Re: Statistics Import and Export

From: jian he <jian(dot)universality(at)gmail(dot)com>
To: Corey Huinker <corey(dot)huinker(at)gmail(dot)com>
Cc: Jeff Davis <pgsql(at)j-davis(dot)com>, Nathan Bossart <nathandbossart(at)gmail(dot)com>, Bruce Momjian <bruce(at)momjian(dot)us>, Matthias van de Meent <boekewurm+postgres(at)gmail(dot)com>, Tom Lane <tgl(at)sss(dot)pgh(dot)pa(dot)us>, Magnus Hagander <magnus(at)hagander(dot)net>, Stephen Frost <sfrost(at)snowman(dot)net>, Ashutosh Bapat <ashutosh(dot)bapat(dot)oss(at)gmail(dot)com>, Peter Smith <smithpb2250(at)gmail(dot)com>, PostgreSQL Hackers <pgsql-hackers(at)lists(dot)postgresql(dot)org>, alvherre(at)alvh(dot)no-ip(dot)org
Subject: Re: Statistics Import and Export
Date: 2025-01-20 08:21:35
Message-ID: CACJufxGuRPfd70NwogkRE26cZcKGrR9gjG4OiH18tu=BnyezHA@mail.gmail.com
Views: Raw Message | Whole Thread | Download mbox | Resend email
Thread:
Lists: pgsql-hackers

On Thu, Jan 16, 2025 at 4:56 AM Corey Huinker <corey(dot)huinker(at)gmail(dot)com> wrote:
>>
>>
>>
>> I do like the idea of a "Statistics for ..." prefix, and I think it's
>> doable.
>
>
> And that's now implemented.
>
>
>> The caller needs some knowledge about that anyway, to correctly output
>> the statistics dump when the schema is not requested. Tests should
>> cover those cases, too.
>
>
> Tests for pg_dump --no-statistics and pg_dump --schema-only were added. Rebased to master as of today.
>
> I'm not completely happy with this patch, as I had to comment out one check in pg_backup_archiver that seemed necessary, but perhaps another set of eyes will set me straight.
>
> Attached is just the pg_dump stuff, and only for relation/attribute stats. The extended stats and vacuumdb work will be in their own threads going forward.

hi
The current v38 implementation allows statistics to be placed in
either SECTION_DATA or SECTION_POST_DATA.
IMHO, moving all statistics to the SECTION_POST_DATA section would
simplify things.
Attached is a patch that implements this change, (based on your patch,
obviously)

Reasoning making statistics in SECTION_POST_DATA are:
* statistics in multi sections will make the --section
handle statistics more harder for pg_dump and pg_restore.

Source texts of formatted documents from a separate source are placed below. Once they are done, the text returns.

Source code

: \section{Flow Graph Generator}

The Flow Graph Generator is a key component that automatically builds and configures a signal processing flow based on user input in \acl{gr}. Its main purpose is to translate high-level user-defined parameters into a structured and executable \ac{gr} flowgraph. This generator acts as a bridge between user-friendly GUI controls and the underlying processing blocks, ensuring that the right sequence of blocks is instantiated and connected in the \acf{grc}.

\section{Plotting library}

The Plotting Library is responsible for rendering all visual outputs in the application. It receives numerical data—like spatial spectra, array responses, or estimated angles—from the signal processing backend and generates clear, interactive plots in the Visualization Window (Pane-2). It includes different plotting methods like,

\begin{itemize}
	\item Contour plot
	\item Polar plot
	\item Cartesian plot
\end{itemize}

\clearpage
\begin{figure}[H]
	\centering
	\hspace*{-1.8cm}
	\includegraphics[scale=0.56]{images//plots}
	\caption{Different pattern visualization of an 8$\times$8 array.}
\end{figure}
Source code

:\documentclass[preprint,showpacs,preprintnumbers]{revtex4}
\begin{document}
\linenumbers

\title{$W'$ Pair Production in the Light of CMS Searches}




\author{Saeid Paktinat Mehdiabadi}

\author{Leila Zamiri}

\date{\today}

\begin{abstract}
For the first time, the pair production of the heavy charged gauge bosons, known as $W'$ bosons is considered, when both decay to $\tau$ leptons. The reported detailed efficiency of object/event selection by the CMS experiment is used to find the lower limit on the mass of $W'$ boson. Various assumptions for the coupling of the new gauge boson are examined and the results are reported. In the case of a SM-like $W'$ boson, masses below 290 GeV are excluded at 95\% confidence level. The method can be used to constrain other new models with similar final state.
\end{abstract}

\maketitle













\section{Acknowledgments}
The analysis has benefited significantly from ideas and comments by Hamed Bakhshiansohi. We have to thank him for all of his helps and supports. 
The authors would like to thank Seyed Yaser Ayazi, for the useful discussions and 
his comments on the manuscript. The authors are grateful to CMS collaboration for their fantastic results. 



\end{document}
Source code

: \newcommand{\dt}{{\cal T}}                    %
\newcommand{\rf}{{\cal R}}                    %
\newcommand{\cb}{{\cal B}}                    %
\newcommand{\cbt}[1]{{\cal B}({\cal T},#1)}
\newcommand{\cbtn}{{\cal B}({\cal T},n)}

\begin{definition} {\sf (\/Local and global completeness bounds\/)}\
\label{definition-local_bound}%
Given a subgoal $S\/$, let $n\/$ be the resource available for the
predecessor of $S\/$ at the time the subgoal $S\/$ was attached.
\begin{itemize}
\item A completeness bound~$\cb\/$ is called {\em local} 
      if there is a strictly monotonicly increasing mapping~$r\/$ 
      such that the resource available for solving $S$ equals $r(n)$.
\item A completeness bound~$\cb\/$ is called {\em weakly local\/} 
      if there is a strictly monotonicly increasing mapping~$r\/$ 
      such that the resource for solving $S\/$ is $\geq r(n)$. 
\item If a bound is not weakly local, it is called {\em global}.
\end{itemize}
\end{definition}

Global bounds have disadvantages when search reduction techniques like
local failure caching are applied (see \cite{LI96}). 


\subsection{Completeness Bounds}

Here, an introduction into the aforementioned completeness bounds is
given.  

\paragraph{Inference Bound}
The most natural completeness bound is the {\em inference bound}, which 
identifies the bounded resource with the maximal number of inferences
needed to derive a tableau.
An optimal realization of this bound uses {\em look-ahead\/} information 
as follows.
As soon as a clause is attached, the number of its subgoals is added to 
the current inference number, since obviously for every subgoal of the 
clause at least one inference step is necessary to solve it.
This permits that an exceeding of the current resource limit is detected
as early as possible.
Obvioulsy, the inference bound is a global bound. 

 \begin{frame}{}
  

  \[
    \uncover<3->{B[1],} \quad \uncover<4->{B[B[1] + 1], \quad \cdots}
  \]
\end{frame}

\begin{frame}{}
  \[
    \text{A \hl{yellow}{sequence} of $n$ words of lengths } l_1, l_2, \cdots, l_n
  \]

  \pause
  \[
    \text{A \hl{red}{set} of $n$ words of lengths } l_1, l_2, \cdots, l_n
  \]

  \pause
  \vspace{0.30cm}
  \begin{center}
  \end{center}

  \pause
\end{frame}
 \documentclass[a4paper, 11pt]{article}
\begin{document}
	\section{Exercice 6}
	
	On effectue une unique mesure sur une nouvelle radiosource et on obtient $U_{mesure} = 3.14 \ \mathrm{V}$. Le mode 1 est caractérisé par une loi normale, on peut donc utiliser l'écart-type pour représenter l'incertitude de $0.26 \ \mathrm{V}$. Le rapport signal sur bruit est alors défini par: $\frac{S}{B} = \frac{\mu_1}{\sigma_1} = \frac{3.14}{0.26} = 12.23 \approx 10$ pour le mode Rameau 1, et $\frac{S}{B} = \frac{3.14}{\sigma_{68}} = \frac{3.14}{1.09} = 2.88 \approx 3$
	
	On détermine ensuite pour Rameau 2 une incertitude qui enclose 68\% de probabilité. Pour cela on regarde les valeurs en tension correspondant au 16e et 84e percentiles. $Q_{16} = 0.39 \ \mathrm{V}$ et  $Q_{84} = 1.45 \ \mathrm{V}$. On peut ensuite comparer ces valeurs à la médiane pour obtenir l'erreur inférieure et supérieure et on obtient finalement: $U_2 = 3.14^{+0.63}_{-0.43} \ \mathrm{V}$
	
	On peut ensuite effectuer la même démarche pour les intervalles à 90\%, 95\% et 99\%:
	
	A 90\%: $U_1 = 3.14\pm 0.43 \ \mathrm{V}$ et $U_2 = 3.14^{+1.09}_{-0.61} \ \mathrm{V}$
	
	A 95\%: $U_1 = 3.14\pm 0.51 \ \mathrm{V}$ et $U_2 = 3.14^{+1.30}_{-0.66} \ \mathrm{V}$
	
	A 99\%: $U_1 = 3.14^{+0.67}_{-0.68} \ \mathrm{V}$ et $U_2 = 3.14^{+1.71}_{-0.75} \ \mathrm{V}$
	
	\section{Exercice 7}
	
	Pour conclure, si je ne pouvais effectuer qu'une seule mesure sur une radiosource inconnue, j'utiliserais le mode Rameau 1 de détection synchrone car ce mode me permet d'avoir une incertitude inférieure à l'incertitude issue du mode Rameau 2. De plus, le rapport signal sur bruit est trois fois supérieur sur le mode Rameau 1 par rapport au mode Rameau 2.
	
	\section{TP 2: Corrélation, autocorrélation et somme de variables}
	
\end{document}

* current doc in --schema-only says
"It is similar to, but for historical reasons not identical to, specifying
--section=pre-data --section=post-data.".
section span two sections making this sentence not less accurate.
Also, if we want to use --section option to dump all the statistics, we
need to use --data and --post-data together to get all the statistics.

* generally, --post-data section takes less time then --data section,
so putting it in SECTION_POST_DATA won't "cost" us that much.

* repairDependencyLoop, repairMatViewBoundaryMultiLoop is quite hard
to comprehend.
make statistics in SECTION_POST_DATA can make use not to think about
these changes.
also seems there is no materialized view statistics dump and restore
tests in src/bin/pg_dump/t/002_pg_dump.pl

* There are many REQ_DATA or REQ_SCHEMA occurrences, for each
occurrence, we may need to consider REQ_STATS.
make the statistics in SECTION_POST_DATA, then we don't need REQ_STATS.

what do you think?

This issue [1] seems not yet resolved.
[1] https://postgr.es/m/Z22kX5x2IhNb8kHE@momjian.us
even if pg_upgrade has options --with-statistics and --with-statistics.
we still need a sentence to mention which option is default?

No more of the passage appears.